▸ Exercise brief
The data below should be retyped exactly, with the pictures left out.

[Records shown Boundary: Start]

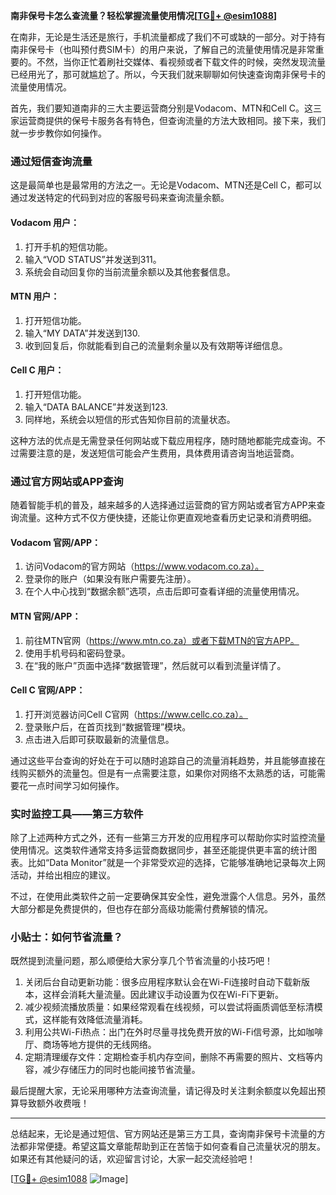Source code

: **南非保号卡怎么查流量？轻松掌握流量使用情况[[TG💪+ @esim1088](https://t.me/s/esim1088)]**

在南非，无论是生活还是旅行，手机流量都成了我们不可或缺的一部分。对于持有南非保号卡（也叫预付费SIM卡）的用户来说，了解自己的流量使用情况是非常重要的。不然，当你正忙着刷社交媒体、看视频或者下载文件的时候，突然发现流量已经用光了，那可就尴尬了。所以，今天我们就来聊聊如何快速查询南非保号卡的流量使用情况。

首先，我们要知道南非的三大主要运营商分别是Vodacom、MTN和Cell C。这三家运营商提供的保号卡服务各有特色，但查询流量的方法大致相同。接下来，我们就一步步教你如何操作。

### 通过短信查询流量

这是最简单也是最常用的方法之一。无论是Vodacom、MTN还是Cell C，都可以通过发送特定的代码到对应的客服号码来查询流量余额。

#### Vodacom 用户：
1. 打开手机的短信功能。
2. 输入“VOD STATUS”并发送到311。
3. 系统会自动回复你的当前流量余额以及其他套餐信息。

#### MTN 用户：
1. 打开短信功能。
2. 输入“MY DATA”并发送到130.
3. 收到回复后，你就能看到自己的流量剩余量以及有效期等详细信息。

#### Cell C 用户：
1. 打开短信功能。
2. 输入“DATA BALANCE”并发送到123.
3. 同样地，系统会以短信的形式告知你目前的流量状态。

这种方法的优点是无需登录任何网站或下载应用程序，随时随地都能完成查询。不过需要注意的是，发送短信可能会产生费用，具体费用请咨询当地运营商。

### 通过官方网站或APP查询

随着智能手机的普及，越来越多的人选择通过运营商的官方网站或者官方APP来查询流量。这种方式不仅方便快捷，还能让你更直观地查看历史记录和消费明细。

#### Vodacom 官网/APP：
1. 访问Vodacom的官方网站（https://www.vodacom.co.za）。
2. 登录你的账户（如果没有账户需要先注册）。
3. 在个人中心找到“数据余额”选项，点击后即可查看详细的流量使用情况。

#### MTN 官网/APP：
1. 前往MTN官网（https://www.mtn.co.za）或者下载MTN的官方APP。
2. 使用手机号码和密码登录。
3. 在“我的账户”页面中选择“数据管理”，然后就可以看到流量详情了。

#### Cell C 官网/APP：
1. 打开浏览器访问Cell C官网（https://www.cellc.co.za）。
2. 登录账户后，在首页找到“数据管理”模块。
3. 点击进入后即可获取最新的流量信息。

通过这些平台查询的好处在于可以随时追踪自己的流量消耗趋势，并且能够直接在线购买额外的流量包。但是有一点需要注意，如果你对网络不太熟悉的话，可能需要花一点时间学习如何操作。

### 实时监控工具——第三方软件

除了上述两种方式之外，还有一些第三方开发的应用程序可以帮助你实时监控流量使用情况。这类软件通常支持多运营商数据同步，甚至还能提供更丰富的统计图表。比如“Data Monitor”就是一个非常受欢迎的选择，它能够准确地记录每次上网活动，并给出相应的建议。

不过，在使用此类软件之前一定要确保其安全性，避免泄露个人信息。另外，虽然大部分都是免费提供的，但也存在部分高级功能需付费解锁的情况。

### 小贴士：如何节省流量？

既然提到流量问题，那么顺便给大家分享几个节省流量的小技巧吧！

1. 关闭后台自动更新功能：很多应用程序默认会在Wi-Fi连接时自动下载新版本，这样会消耗大量流量。因此建议手动设置为仅在Wi-Fi下更新。
2. 减少视频流播放质量：如果经常观看在线视频，可以尝试将画质调低至标清模式，这样能有效降低流量消耗。
3. 利用公共Wi-Fi热点：出门在外时尽量寻找免费开放的Wi-Fi信号源，比如咖啡厅、商场等地方提供的无线网络。
4. 定期清理缓存文件：定期检查手机内存空间，删除不再需要的照片、文档等内容，减少存储压力的同时也能间接节省流量。

最后提醒大家，无论采用哪种方法查询流量，请记得及时关注剩余额度以免超出预算导致额外收费哦！

---

总结起来，无论是通过短信、官方网站还是第三方工具，查询南非保号卡流量的方法都非常便捷。希望这篇文章能帮助到正在苦恼于如何查看自己流量状况的朋友。如果还有其他疑问的话，欢迎留言讨论，大家一起交流经验吧！

[[TG💪+ @esim1088](https://t.me/s/esim1088) ![Image](https://i.postimg.cc/4NQfJmqS/Snipaste-2025-05-13-00-14-12.png)]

[Records shown Boundary: End]

▸ Reply
Source code

: **南非保号卡怎么查流量？轻松掌握流量使用情况[[TG💪+ @esim1088](https://t.me/s/esim1088)]**

在南非，无论是生活还是旅行，手机流量都成了我们不可或缺的一部分。对于持有南非保号卡（也叫预付费SIM卡）的用户来说，了解自己的流量使用情况是非常重要的。不然，当你正忙着刷社交媒体、看视频或者下载文件的时候，突然发现流量已经用光了，那可就尴尬了。所以，今天我们就来聊聊如何快速查询南非保号卡的流量使用情况。

首先，我们要知道南非的三大主要运营商分别是Vodacom、MTN和Cell C。这三家运营商提供的保号卡服务各有特色，但查询流量的方法大致相同。接下来，我们就一步步教你如何操作。

### 通过短信查询流量

这是最简单也是最常用的方法之一。无论是Vodacom、MTN还是Cell C，都可以通过发送特定的代码到对应的客服号码来查询流量余额。

#### Vodacom 用户：
1. 打开手机的短信功能。
2. 输入“VOD STATUS”并发送到311。
3. 系统会自动回复你的当前流量余额以及其他套餐信息。

#### MTN 用户：
1. 打开短信功能。
2. 输入“MY DATA”并发送到130.
3. 收到回复后，你就能看到自己的流量剩余量以及有效期等详细信息。

#### Cell C 用户：
1. 打开短信功能。
2. 输入“DATA BALANCE”并发送到123.
3. 同样地，系统会以短信的形式告知你目前的流量状态。

这种方法的优点是无需登录任何网站或下载应用程序，随时随地都能完成查询。不过需要注意的是，发送短信可能会产生费用，具体费用请咨询当地运营商。

### 通过官方网站或APP查询

随着智能手机的普及，越来越多的人选择通过运营商的官方网站或者官方APP来查询流量。这种方式不仅方便快捷，还能让你更直观地查看历史记录和消费明细。

#### Vodacom 官网/APP：
1. 访问Vodacom的官方网站（https://www.vodacom.co.za）。
2. 登录你的账户（如果没有账户需要先注册）。
3. 在个人中心找到“数据余额”选项，点击后即可查看详细的流量使用情况。

#### MTN 官网/APP：
1. 前往MTN官网（https://www.mtn.co.za）或者下载MTN的官方APP。
2. 使用手机号码和密码登录。
3. 在“我的账户”页面中选择“数据管理”，然后就可以看到流量详情了。

#### Cell C 官网/APP：
1. 打开浏览器访问Cell C官网（https://www.cellc.co.za）。
2. 登录账户后，在首页找到“数据管理”模块。
3. 点击进入后即可获取最新的流量信息。

通过这些平台查询的好处在于可以随时追踪自己的流量消耗趋势，并且能够直接在线购买额外的流量包。但是有一点需要注意，如果你对网络不太熟悉的话，可能需要花一点时间学习如何操作。

### 实时监控工具——第三方软件

除了上述两种方式之外，还有一些第三方开发的应用程序可以帮助你实时监控流量使用情况。这类软件通常支持多运营商数据同步，甚至还能提供更丰富的统计图表。比如“Data Monitor”就是一个非常受欢迎的选择，它能够准确地记录每次上网活动，并给出相应的建议。

不过，在使用此类软件之前一定要确保其安全性，避免泄露个人信息。另外，虽然大部分都是免费提供的，但也存在部分高级功能需付费解锁的情况。

### 小贴士：如何节省流量？

既然提到流量问题，那么顺便给大家分享几个节省流量的小技巧吧！

1. 关闭后台自动更新功能：很多应用程序默认会在Wi-Fi连接时自动下载新版本，这样会消耗大量流量。因此建议手动设置为仅在Wi-Fi下更新。
2. 减少视频流播放质量：如果经常观看在线视频，可以尝试将画质调低至标清模式，这样能有效降低流量消耗。
3. 利用公共Wi-Fi热点：出门在外时尽量寻找免费开放的Wi-Fi信号源，比如咖啡厅、商场等地方提供的无线网络。
4. 定期清理缓存文件：定期检查手机内存空间，删除不再需要的照片、文档等内容，减少存储压力的同时也能间接节省流量。

最后提醒大家，无论采用哪种方法查询流量，请记得及时关注剩余额度以免超出预算导致额外收费哦！

---

总结起来，无论是通过短信、官方网站还是第三方工具，查询南非保号卡流量的方法都非常便捷。希望这篇文章能帮助到正在苦恼于如何查看自己流量状况的朋友。如果还有其他疑问的话，欢迎留言讨论，大家一起交流经验吧！

[[TG💪+ @esim1088](https://t.me/s/esim1088) ![Image](https://i.postimg.cc/4NQfJmqS/Snipaste-2025-05-13-00-14-12.png)]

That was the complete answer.